Rick Rottman, who runs an online journal called Bent Corner, posted a picture of the shirt late last week next to an image of a divisional insignia he said was used by the 3rd SS Division, a unit of Adolf Hitler's Waffen SS.

The design is a distinctive image of a squat-looking human skull slightly angled to the side.

Wal-Mart said Monday was not aware of the origins of the image until Rottman's post and is working quickly to get the T-shirt out of stores, spokesman David Tovar said.

"Respect for the individual is a core value of our company and we would never have placed this T-shirt on our shelves had we known the origin and significance of this emblem," Tovar said.

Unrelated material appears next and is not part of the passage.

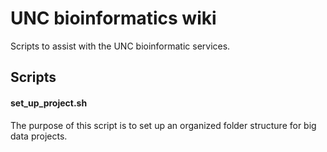 # UNC bioinformatics wiki
Scripts to assist with the UNC bioinformatic services.

## **Scripts**

#### set_up_project.sh
The purpose of this script is to set up an organized folder structure for big data projects.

Wal-Mart is also reviewing its processes among suppliers for checking products in an effort to ensure this never happens again, Marshall Manson from Wal-Mart's national public relations firm Edelman wrote in an e-mail to blogs that carried the story.

Rottman told The Associated Press by telephone Monday that he had seen the shirts in three Maryland Wal-Mart stores during the weekend.

Rottman, 42, an electronics technician and a Navy veteran, said he noticed the shirt at a Hagerstown, Maryland, Wal-Mart on Thursday.

"The image kind of struck me. I used to read a lot of books about World War II and the skull is really distinctive," Rottman said. He took a photo with his cell phone and checked the image at home, he said.

The Waffen SS was the fighting arm of the notorious SS (Schutzstaffel), founded in 1925 as the personal bodyguard for Adolf Hitler and other Nazi leaders.

Waffen SS divisions have been implicated in murder sprees in German-occupied countries on the eastern and western fronts in World War II. Some guarded concentration camps.